Read through the records. Copy each line that has the word "terhadap".

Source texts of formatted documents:
★ ★ ★ ★ ★ ★ ★

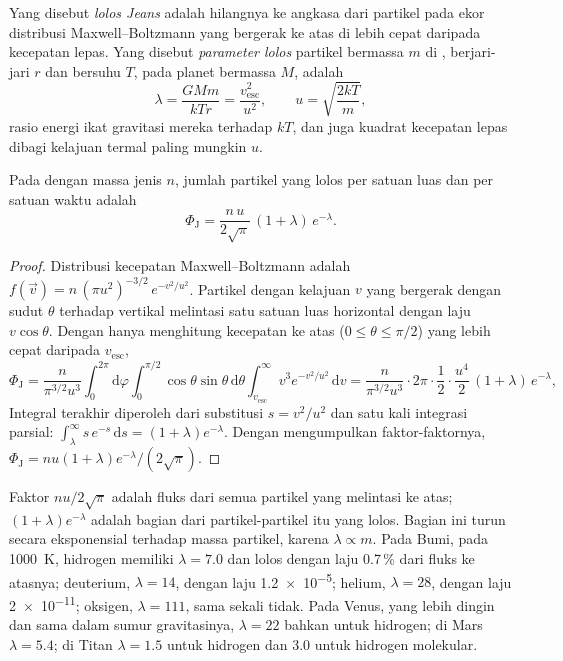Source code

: \begin{definition}\label{def:b3:planetary-atmospheres:jeans-escape}
Yang disebut \emph{lolos Jeans} adalah hilangnya ke angkasa dari
partikel pada ekor distribusi Maxwell--Boltzmann yang bergerak ke atas di 
lebih cepat daripada kecepatan lepas. Yang disebut \emph{parameter
lolos} partikel bermassa $m$ di ,
berjari-jari $r$ dan bersuhu $T$, pada planet bermassa $M$, adalah
\[
\lambda = \frac{GMm}{kTr} = \frac{v_\mathrm{esc}^2}{u^2},
\qquad u = \sqrt{\frac{2kT}m},
\]
rasio energi ikat gravitasi mereka terhadap $kT$, dan juga kuadrat
kecepatan lepas dibagi kelajuan termal paling mungkin $u$.
\end{definition}

\begin{theorem}\label{thm:b3:planetary-atmospheres:jeans}
Pada  dengan massa jenis $n$, jumlah partikel yang lolos per satuan
luas dan per satuan waktu adalah
\[
\Phi_\mathrm J = \frac{n\,u}{2\sqrt\pi}\,(1 + \lambda)\,e^{-\lambda}.
\]
\end{theorem}

\begin{proof}
Distribusi kecepatan Maxwell--Boltzmann adalah $f(\vec v) =
n\,(\pi u^2)^{-3/2}\,e^{-v^2/u^2}$. Partikel dengan kelajuan $v$ yang bergerak dengan sudut
$\theta$ terhadap vertikal melintasi satu satuan luas horizontal dengan
laju $v\cos\theta$. Dengan hanya menghitung kecepatan ke atas ($0 \le \theta \le
\pi/2$) yang lebih cepat daripada $v_\mathrm{esc}$,
\[
\Phi_\mathrm J = \frac{n}{\pi^{3/2}u^3}\int_0^{2\pi}\!\!\mathrm d\varphi
\int_0^{\pi/2}\!\!\cos\theta\sin\theta\,\mathrm d\theta
\int_{v_\mathrm{esc}}^\infty v^3e^{-v^2/u^2}\,\mathrm dv
= \frac{n}{\pi^{3/2}u^3}\cdot2\pi\cdot\frac12\cdot
\frac{u^4}2\,(1 + \lambda)\,e^{-\lambda},
\]
Integral terakhir diperoleh dari substitusi $s = v^2/u^2$ dan
satu kali integrasi parsial: $\int_\lambda^\infty s\,e^{-s}\,\mathrm ds =
(1 + \lambda)e^{-\lambda}$. Dengan mengumpulkan faktor-faktornya, $\Phi_\mathrm J = n u (1 +
\lambda) e^{-\lambda}/(2\sqrt\pi)$.
\end{proof}

Faktor $n u/2\sqrt\pi$ adalah fluks dari semua partikel yang melintasi
 ke atas; $(1 + \lambda)e^{-\lambda}$ adalah bagian dari partikel-partikel itu
yang lolos. Bagian ini turun secara eksponensial terhadap massa partikel, karena
$\lambda \propto m$. Pada  Bumi, pada \qty{1000}{K}, hidrogen
memiliki $\lambda = 7.0$ dan lolos dengan laju 0.7\,\% dari fluks ke atasnya;
deuterium, $\lambda = 14$, dengan laju \num{1.2e-5}; helium, $\lambda = 28$,
dengan laju \num{2e-11}; oksigen, $\lambda = 111$, sama sekali tidak. Pada 
Venus, yang lebih dingin dan sama dalam sumur gravitasinya, $\lambda = 22$ bahkan untuk
hidrogen; di Mars $\lambda = 5.4$; di Titan $\lambda = 1.5$ untuk hidrogen
dan 3.0 untuk hidrogen molekular.

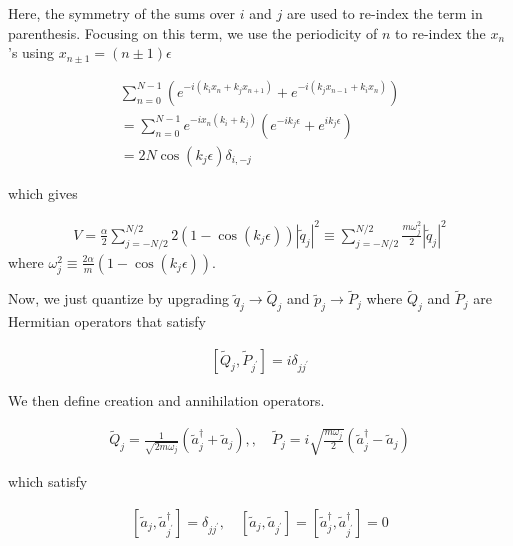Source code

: \documentclass[pre,floatfix,onecolumn]{revtex4-2}
\begin{document}
Here, the symmetry of the sums over $i$ and $j$ are used to re-index the term in parenthesis. Focusing on this term, we use the periodicity of $n$ to re-index the $x_{n}$ 's using $x_{n \pm 1}=(n \pm 1) \epsilon$

\begin{equation}
    \begin{gathered}
        \sum_{n=0}^{N-1}\left(e^{-i\left(k_{i} x_{n}+k_{j} x_{n+1}\right)}+e^{-i\left(k_{j} x_{n-1}+k_{i} x_{n}\right)}\right) \\
= \sum_{n=0}^{N-1} e^{-i x_{n}\left(k_{i}+k_{j}\right)}\left(e^{-i k_{j} \epsilon}+e^{i k_{j} \epsilon}\right) \\
= 2 N \cos \left(k_{j} \epsilon\right) \delta_{i,-j}
    \end{gathered}
\end{equation}

which gives

\begin{align}
V = \frac{\alpha}{2} \sum_{j=-N / 2}^{N / 2} 2\left(1-\cos \left(k_{j} \epsilon\right)\right)\left|\tilde{q}_{j}\right|^{2} \equiv \sum_{j=-N / 2}^{N / 2} \frac{m \omega_{j}^{2}}{2}\left|\tilde{q}_{j}\right|^{2} 
\end{align}
where \(\omega_{j}^{2} \equiv \frac{2 \alpha}{m}\left(1-\cos \left(k_{j} \epsilon\right)\right)\).


Now, we just quantize by upgrading $\tilde{q}_{j} \rightarrow \tilde{Q}_{j}$ and $\tilde{p}_{j} \rightarrow \tilde{P}_{j}$ where $\tilde{Q}_{j}$ and $\tilde{P}_{j}$ are Hermitian operators that satisfy

\begin{align}
\left[\tilde{Q}_{j}, \tilde{P}_{j^{\prime}}\right]=i \delta_{j j^{\prime}}
\end{align}

We then define creation and annihilation operators.

\begin{align}
\tilde{Q}_{j} = \frac{1}{\sqrt{2 m \omega_{j}}}\left(\tilde{a}_{j}^{\dagger}+\tilde{a}_{j}\right), , \quad \tilde{P}_{j} = i \sqrt{\frac{m \omega_{j}}{2}}\left(\tilde{a}_{j}^{\dagger}-\tilde{a}_{j}\right)
\end{align}

which satisfy

\begin{align}
\left[\tilde{a}_{j}, \tilde{a}_{j^{\prime}}^{\dagger}\right] = \delta_{j j^{\prime}}, \quad\left[\tilde{a}_{j}, \tilde{a}_{j^{\prime}}\right] = \left[\tilde{a}_{j}^{\dagger}, \tilde{a}_{j^{\prime}}^{\dagger}\right]=0
\end{align}
\end{document}

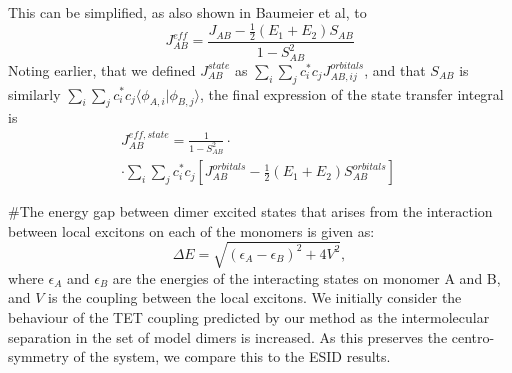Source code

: \documentclass[aps,physrev,reprint,superscriptaddress,nofootinbib,amsmath,amssymb,a4paper]{revtex4-2}
\begin{document}
This can be simplified, as also shown in Baumeier et al, to 
\begin{equation}
    J_{AB}^{eff} = \frac{J_{AB}-\frac{1}{2}(E_1+E_2)S_{AB}}{1-S_{AB}^2}
\end{equation}
Noting earlier, that we defined $J_{AB}^{state}$ as $\sum_i\sum_jc_i^*c_jJ_{AB,ij}^{orbitals}$, and that $S_{AB}$ is similarly $\sum_i\sum_jc_i^*c_j\langle\phi_{A,i}|\phi_{B,j}\rangle$, the final expression of the state transfer integral is 
\begin{multline}
    J_{AB}^{eff,state} = \frac{1}{1-S_{AB}^2}\cdot\\\cdot\sum_i\sum_jc_i^*c_j\left[J_{AB}^{orbitals}-\frac{1}{2}(E_1+E_2)S_{AB}^{orbitals}\right]\
\end{multline}



#The energy gap between dimer excited states that arises from the interaction between local excitons on each of the monomers is given as:
\begin{equation}
    \Delta E = \sqrt{(\epsilon_A-\epsilon_B)^2+4V^2},
\end{equation}
where $\epsilon_A$ and $\epsilon_B$ are the energies of the interacting states on monomer A and B, and $V$ is the coupling between the local excitons.
We initially consider the behaviour of the TET coupling predicted by our method as the intermolecular separation in the set of model dimers is increased. As this preserves the centro-symmetry of the system, we compare this to the ESID results.
\end{document}
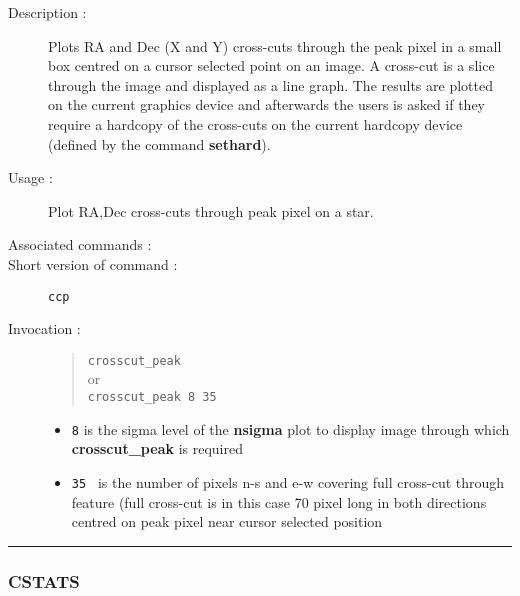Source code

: \begin{description}

\item[Description :] Plots RA and Dec (X and Y) cross-cuts through the
peak pixel in a small box centred on a cursor selected point on an
image.  A cross-cut is a slice through the image and displayed as a
line graph.  The results are plotted on the current graphics device and
afterwards the users is asked if they require a hardcopy of the
cross-cuts on the current hardcopy device (defined by the command {\bf
sethard}).

\item[Usage :] Plot RA,Dec cross-cuts through peak pixel on a star.
\item[Associated commands :] {\tt {}}
\item[Short version of command :] {\tt ccp}
\item[Invocation :]

\begin{quote}{\tt  crosscut\_peak }\\
or \\
{\tt crosscut\_peak 8 35 }
\end{quote}

\begin{itemize}

\item {\tt 8} is the sigma level of the {\bf nsigma} plot to display image
through which {\bf crosscut\_peak} is required
\item {\tt 35 } is the number of pixels n-s and e-w covering full
cross-cut through feature (full cross-cut is in this case
70 pixel long in both directions centred on peak pixel
near cursor selected position
\end{itemize}\end{description}

\hrule 
\subsubsection*{\label{CSTATS}CSTATS}

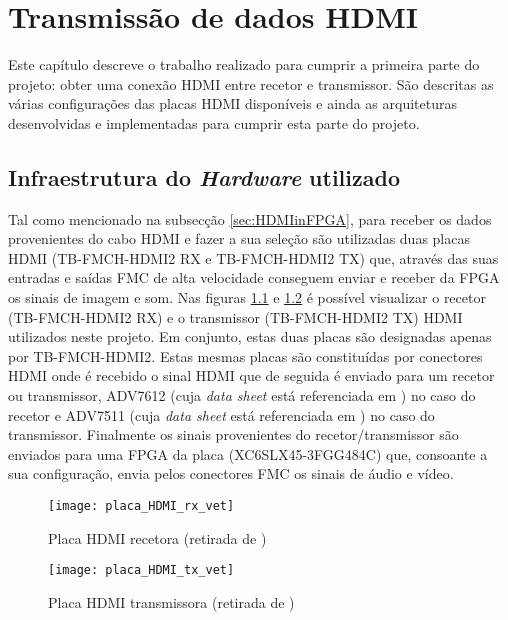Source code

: \chapter{Transmissão de dados HDMI}\label{chap:chap3}

Este capítulo descreve o trabalho realizado para cumprir a primeira parte do projeto: obter uma conexão HDMI entre recetor e transmissor. São descritas as várias configurações das placas HDMI disponíveis e ainda as arquiteturas desenvolvidas e implementadas para cumprir esta parte do projeto. 

\section{Infraestrutura do \textit{Hardware} utilizado} \label{sec:hardware}

Tal como mencionado na subsecção \ref{sec:HDMIinFPGA}, para receber os dados provenientes do cabo HDMI e fazer a sua seleção são utilizadas duas placas HDMI (TB-FMCH-HDMI2 RX e TB-FMCH-HDMI2 TX) que, através das suas entradas e saídas FMC de alta velocidade conseguem enviar e receber da FPGA os sinais de imagem e som. Nas figuras \ref{fig:rx} e \ref{fig:tx} é possível visualizar o recetor (TB-FMCH-HDMI2 RX) e o transmissor (TB-FMCH-HDMI2 TX) HDMI utilizados neste projeto. Em conjunto, estas duas placas são designadas apenas por TB-FMCH-HDMI2. Estas mesmas placas são constituídas por conectores HDMI onde é recebido o sinal HDMI que de seguida é enviado para um recetor ou transmissor, ADV7612 (cuja \textit{data sheet} está referenciada em \cite{R038}) no caso do recetor e ADV7511 (cuja \textit{data sheet} está referenciada em \cite{R039}) no caso do transmissor. Finalmente os sinais provenientes do recetor/transmissor são enviados para uma FPGA da placa (XC6SLX45-3FGG484C) que, consoante a sua configuração, envia pelos conectores FMC os sinais de áudio e vídeo.

\begin{figure}[h!]
	\begin{center}
		\leavevmode
		\texttt{[image: placa\_HDMI\_rx\_vet]}
		\caption[Placa HDMI recetora]{Placa HDMI recetora (retirada de \cite{R009})}
		\label{fig:rx}
	\end{center}
\end{figure}

\begin{figure}[h!]
	\begin{center}
		\leavevmode
		\texttt{[image: placa\_HDMI\_tx\_vet]}
		\caption[Placa HDMI transmissora]{Placa HDMI transmissora (retirada de \cite{R009})}
		\label{fig:tx}
	\end{center}
\end{figure}


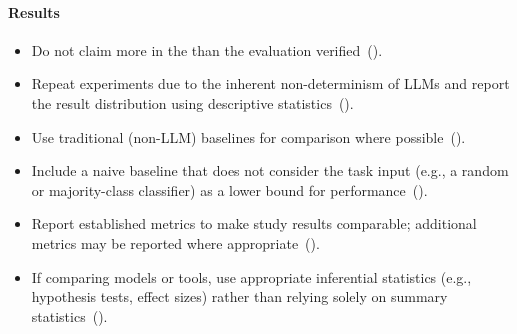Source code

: \paragraph{\textbf{Results}}
\begin{itemize}[label={},leftmargin=*]
    \item \iconM Do not claim more in the \paper than the evaluation verified~().
    \item \iconS Repeat experiments due to the inherent non-determinism of LLMs and report the result distribution using descriptive statistics~().
    \item \iconS Use traditional (non-LLM) baselines for comparison where possible~().
    \item \iconS Include a naive baseline that does not consider the task input (e.g., a random or majority-class classifier) as a lower bound for performance~().
    \item \iconS Report established metrics to make study results comparable; additional metrics may be reported where appropriate~().
    \item \iconS {} If comparing models or tools, use appropriate inferential statistics (e.g., hypothesis tests, effect sizes) rather than relying solely on summary statistics~().
\end{itemize}

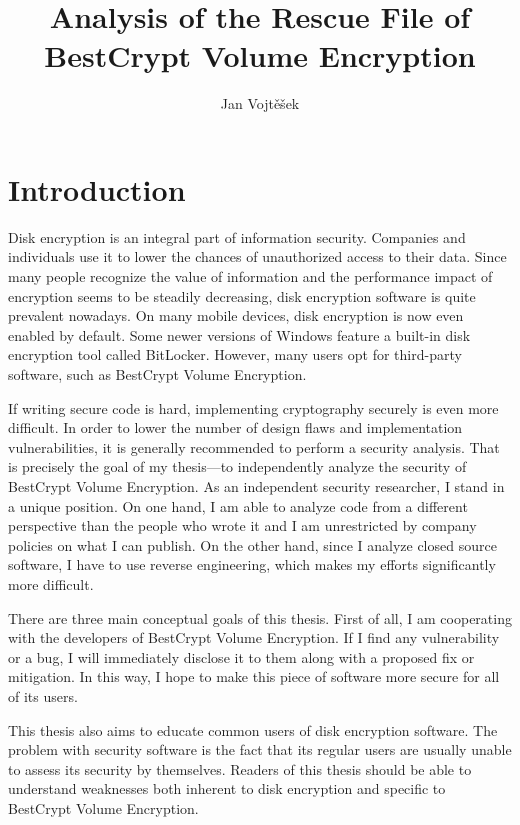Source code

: \documentclass[thesis=B,english]{FITthesis}[2012/10/20]
\title{Analysis of the Rescue File of BestCrypt Volume Encryption}
\author{Jan Vojt{\v e}{\v s}ek} %
\begin{document}
	
	
	\chapter{Introduction}
	
	Disk encryption is an integral part of information security. Companies and individuals use it to lower the chances of unauthorized access to their data. Since many people recognize the value of information and the performance impact of encryption seems to be steadily decreasing, disk encryption software is quite prevalent nowadays. On many mobile devices, disk encryption is now even enabled by default. Some newer versions of Windows feature a built-in disk encryption tool called BitLocker. However, many users opt for third-party software, such as BestCrypt Volume Encryption.
	
	If writing secure code is hard, implementing cryptography securely is even more difficult. In order to lower the number of design flaws and implementation vulnerabilities, it is generally recommended to perform a security analysis. That is precisely the goal of my thesis---to independently analyze the security of BestCrypt Volume Encryption. As an independent security researcher, I stand in a unique position. On one hand, I am able to analyze code from a different perspective than the people who wrote it and I am unrestricted by company policies on what I can publish. On the other hand, since I analyze closed source software, I have to use reverse engineering, which makes my efforts significantly more difficult.
	
	There are three main conceptual goals of this thesis. First of all, I am cooperating with the developers of BestCrypt Volume Encryption. If I find any vulnerability or a bug, I will immediately disclose it to them along with a proposed fix or mitigation. In this way, I hope to make this piece of software more secure for all of its users.
	
	This thesis also aims to educate common users of disk encryption software. The problem with security software is the fact that its regular users are usually unable to assess its security by themselves. Readers of this thesis should be able to understand weaknesses both inherent to disk encryption and specific to BestCrypt Volume Encryption.
	
\end{document}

★ ★ ★ ★ ★ ★ ★

ANSWER SPACE:
rasio energi ikat gravitasi mereka terhadap $kT$, dan juga kuadrat
$\theta$ terhadap vertikal melintasi satu satuan luas horizontal dengan
yang lolos. Bagian ini turun secara eksponensial terhadap massa partikel, karena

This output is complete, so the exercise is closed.